One interesting thing Jacob shared about was about God opening wounds that haven't been healed properly. We either become numb to the pain of a wound, or we are healed from the pain. Both may feel the same, but are actually very different. This topic came about when he was talking about how he felt when his ex got attached. Another phase to go through will probably be his ex getting married and having children.

And yeah, this may sounds like an excuse, but true men do cry. It's not easy for men to show their emotions, so when we do, it takes a lot of courage to do so. =x

I kind of understand what he meant when he said when it felt like a dagger piercing his heart when he found out his ex was getting attached. Let go and move on, that's one of the way to deal with it. Just don't know what to do sometimes. It hurts, but yet i can't do anything about it. Got a feeling i'm getting very good at hiding it... Maybe a bit too good...

Had a medical appointment this morning. All i did was went there, waited, and saw the doctor to tell me that i'm fine and he can't find anything wrong with my heart. Got good news and bad new though. Good news is that i won't have to go back to the National Heart Centre for a while. Bad news? I still have to go back ot the hospital cause i asked for a referral to see another specialist about my legs. One day i may just learn the whole layout of SGH... Been to enough building to roughly know where most the things are... Wonder if that is a good thing... =x

I wonder if you knew your actions was causing someone else pain but that person chooses not to tell you because that person doesn't want to affect you negatively, what would you do? Or do you not care at all? Statement not meant for anyone in particular, just random thoughts after a long day. XD

Another random thought again: Love doesn't have to hurt. When it hurts, it usually means something is wrong. And then there are the usual options on what to do...

Man... Going to need a soon. Helping out in another wedding the following Saturday. Wonder how they choose ushers for weddings... Somehow i got in... Been helping out in too many? Hmm... But it's quite nice to be at weddings. Have the dreamy feel to them... And they are quite fun too!! Especially when they share their experience. The next best part will of course be the food... =x

Looks like i like listening to and reading life stories. Some are so nice that we wish it would happen to us. But the thing is that each of us have our own life stories to live out. At some point the stories of 2 people may become 1 story, or a story may become that of 2 people. All of us have a different and unique life story, that's why i don't find it boring to listen to more. The best part? It stories never end till the end of you lives. That's how i feel true stories should be: Never ending. (:

Ah... Better go to sleep now or i may end up a zombie tomorrow... See yah!

Tuesday, May 26, 2009

Never will i live in hatred or anger again

Try not to get me too worked up. Thanks (:

Heard a interesting song today. Originally done by Michael Jackson. Man in the mirror. So there's where i'll start with. See yah next time!

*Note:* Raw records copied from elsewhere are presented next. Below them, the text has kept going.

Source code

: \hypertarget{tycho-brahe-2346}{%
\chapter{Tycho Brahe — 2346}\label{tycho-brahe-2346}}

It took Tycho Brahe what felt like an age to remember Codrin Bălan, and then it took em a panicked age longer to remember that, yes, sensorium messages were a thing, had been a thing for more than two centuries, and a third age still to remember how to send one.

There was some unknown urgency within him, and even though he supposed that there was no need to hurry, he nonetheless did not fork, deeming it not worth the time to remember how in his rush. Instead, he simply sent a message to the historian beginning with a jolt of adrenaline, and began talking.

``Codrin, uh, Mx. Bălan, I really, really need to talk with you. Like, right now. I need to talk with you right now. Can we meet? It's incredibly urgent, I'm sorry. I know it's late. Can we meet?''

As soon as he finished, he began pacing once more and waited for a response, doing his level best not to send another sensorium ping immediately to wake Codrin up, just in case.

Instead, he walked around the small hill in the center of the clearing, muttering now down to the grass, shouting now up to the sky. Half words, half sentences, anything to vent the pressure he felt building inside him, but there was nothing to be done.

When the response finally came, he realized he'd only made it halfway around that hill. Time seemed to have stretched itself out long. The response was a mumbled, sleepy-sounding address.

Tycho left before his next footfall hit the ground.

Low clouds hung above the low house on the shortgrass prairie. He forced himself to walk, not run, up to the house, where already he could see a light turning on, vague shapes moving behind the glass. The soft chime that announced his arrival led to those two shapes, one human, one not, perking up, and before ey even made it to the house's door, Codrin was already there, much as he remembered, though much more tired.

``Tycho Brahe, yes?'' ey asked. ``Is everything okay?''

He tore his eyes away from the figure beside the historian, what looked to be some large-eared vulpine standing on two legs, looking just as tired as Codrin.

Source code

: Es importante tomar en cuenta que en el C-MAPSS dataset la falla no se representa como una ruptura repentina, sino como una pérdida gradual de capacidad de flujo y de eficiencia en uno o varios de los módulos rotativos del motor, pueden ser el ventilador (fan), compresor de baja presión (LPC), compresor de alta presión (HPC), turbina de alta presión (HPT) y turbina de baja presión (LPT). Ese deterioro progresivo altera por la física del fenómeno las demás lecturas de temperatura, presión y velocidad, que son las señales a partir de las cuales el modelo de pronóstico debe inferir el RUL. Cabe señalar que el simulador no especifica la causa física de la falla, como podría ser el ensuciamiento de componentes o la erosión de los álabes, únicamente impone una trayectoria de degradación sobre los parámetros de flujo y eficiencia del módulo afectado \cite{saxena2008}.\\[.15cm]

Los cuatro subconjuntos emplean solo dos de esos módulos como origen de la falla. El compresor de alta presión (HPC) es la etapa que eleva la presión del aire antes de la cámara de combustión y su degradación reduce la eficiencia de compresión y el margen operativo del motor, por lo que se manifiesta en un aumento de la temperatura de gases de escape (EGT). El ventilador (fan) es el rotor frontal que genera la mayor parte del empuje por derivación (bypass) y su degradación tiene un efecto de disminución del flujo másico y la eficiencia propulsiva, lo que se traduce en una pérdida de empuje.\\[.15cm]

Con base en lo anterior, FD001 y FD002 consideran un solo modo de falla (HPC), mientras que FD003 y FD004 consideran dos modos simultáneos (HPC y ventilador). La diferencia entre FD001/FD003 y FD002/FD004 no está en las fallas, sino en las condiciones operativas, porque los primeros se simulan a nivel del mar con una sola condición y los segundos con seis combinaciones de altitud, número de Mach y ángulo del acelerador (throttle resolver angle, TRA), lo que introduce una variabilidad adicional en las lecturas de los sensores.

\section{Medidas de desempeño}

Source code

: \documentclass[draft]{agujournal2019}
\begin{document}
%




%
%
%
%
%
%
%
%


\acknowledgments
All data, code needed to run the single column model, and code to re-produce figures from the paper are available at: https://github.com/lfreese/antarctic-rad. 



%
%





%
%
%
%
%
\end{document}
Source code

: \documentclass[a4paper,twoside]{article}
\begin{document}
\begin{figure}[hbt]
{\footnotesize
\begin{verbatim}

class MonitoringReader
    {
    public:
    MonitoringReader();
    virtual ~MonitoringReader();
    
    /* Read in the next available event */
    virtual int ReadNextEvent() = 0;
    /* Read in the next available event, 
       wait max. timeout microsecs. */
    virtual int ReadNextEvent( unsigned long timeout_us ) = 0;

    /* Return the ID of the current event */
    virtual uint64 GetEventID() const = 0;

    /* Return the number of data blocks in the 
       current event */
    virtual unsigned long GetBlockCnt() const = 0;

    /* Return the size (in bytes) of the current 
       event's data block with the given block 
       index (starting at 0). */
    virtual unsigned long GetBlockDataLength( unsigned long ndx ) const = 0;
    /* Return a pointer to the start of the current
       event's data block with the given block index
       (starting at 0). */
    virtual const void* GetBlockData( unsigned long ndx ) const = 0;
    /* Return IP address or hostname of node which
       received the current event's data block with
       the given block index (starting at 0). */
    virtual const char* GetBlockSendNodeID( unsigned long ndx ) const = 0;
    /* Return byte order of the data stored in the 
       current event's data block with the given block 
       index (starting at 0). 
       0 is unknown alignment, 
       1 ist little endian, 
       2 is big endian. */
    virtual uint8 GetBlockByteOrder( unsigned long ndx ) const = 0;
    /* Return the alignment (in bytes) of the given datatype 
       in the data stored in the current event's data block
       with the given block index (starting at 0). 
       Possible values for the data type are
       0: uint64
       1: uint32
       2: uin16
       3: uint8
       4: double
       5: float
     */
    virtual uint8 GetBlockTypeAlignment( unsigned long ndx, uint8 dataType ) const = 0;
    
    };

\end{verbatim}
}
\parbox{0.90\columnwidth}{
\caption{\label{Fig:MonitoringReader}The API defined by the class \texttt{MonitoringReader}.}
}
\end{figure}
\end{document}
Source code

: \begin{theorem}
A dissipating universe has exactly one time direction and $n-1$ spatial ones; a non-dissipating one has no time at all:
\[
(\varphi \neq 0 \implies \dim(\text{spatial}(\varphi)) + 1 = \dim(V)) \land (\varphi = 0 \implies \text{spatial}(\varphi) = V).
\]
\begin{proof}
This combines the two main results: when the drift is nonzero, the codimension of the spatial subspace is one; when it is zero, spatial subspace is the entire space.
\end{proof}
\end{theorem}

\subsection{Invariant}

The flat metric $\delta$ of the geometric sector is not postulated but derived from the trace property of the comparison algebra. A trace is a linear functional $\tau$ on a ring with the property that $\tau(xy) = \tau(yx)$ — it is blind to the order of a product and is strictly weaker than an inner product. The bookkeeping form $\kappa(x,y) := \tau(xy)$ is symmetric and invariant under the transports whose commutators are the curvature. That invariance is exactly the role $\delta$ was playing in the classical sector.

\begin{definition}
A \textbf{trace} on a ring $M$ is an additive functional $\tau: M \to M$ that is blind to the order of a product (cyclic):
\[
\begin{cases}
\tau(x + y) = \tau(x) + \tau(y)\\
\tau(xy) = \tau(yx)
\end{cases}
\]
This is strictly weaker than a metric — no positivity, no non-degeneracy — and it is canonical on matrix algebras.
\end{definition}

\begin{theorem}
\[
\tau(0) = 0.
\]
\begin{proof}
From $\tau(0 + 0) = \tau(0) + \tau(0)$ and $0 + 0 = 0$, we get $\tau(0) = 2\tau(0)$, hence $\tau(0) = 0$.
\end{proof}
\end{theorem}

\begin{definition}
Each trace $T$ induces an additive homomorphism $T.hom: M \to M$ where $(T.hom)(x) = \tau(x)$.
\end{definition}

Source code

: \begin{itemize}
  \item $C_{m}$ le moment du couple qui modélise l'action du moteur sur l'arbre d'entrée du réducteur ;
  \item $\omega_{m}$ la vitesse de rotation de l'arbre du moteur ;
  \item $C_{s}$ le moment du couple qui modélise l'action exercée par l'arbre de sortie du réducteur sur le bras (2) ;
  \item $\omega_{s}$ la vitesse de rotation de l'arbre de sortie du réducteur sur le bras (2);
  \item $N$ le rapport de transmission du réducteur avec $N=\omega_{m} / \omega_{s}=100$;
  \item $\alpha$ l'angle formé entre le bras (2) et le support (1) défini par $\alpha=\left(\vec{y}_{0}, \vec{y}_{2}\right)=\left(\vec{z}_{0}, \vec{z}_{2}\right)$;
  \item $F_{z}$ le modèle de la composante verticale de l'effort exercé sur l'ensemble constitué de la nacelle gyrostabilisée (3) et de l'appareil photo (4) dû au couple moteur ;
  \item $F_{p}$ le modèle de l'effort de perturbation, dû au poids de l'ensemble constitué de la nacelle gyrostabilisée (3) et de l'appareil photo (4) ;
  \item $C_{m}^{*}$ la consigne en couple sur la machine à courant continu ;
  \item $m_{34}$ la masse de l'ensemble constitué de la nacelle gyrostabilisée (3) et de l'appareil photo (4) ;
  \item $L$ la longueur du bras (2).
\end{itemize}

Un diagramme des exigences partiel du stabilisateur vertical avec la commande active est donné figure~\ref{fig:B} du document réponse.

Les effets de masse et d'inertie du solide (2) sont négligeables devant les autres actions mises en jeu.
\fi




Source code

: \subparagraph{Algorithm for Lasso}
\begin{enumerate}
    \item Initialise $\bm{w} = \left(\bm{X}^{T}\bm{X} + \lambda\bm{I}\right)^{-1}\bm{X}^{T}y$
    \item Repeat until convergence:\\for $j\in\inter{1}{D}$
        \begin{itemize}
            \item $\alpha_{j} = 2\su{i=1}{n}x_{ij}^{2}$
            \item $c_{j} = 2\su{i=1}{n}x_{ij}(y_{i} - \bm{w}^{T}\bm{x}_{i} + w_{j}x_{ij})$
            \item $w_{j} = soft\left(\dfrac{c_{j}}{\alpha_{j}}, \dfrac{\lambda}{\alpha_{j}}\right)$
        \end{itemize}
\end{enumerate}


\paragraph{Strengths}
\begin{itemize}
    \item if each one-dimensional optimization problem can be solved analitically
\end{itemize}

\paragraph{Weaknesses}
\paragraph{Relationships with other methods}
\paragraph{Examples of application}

I'm starting the man in the mirror... I'm asking him to change his ways...

Sunday, May 24, 2009

I'm trying not to think too much...

I guess there's a reason for every dream we have, or at least those we remember. It usually reflect what we are going through or are thinking about. had dream involving a lecturer, probably cause then i was occupied with work. Had dreams about someone else, probably cause it has been a while since i've felt that way, and will probably be a while before i feel that way again.

Suddenly i realise i don't remember how those feelings felt anymore. I remember dreaming about how it felt, and it felt great, but i can't seem to remember how it feels anymore. Wondering if it's a sad thing or a happy thing now. Sad cause i forgot how it feels to be _____ and be so happy, or happy cause i don't yearn for the to feel that way as much now.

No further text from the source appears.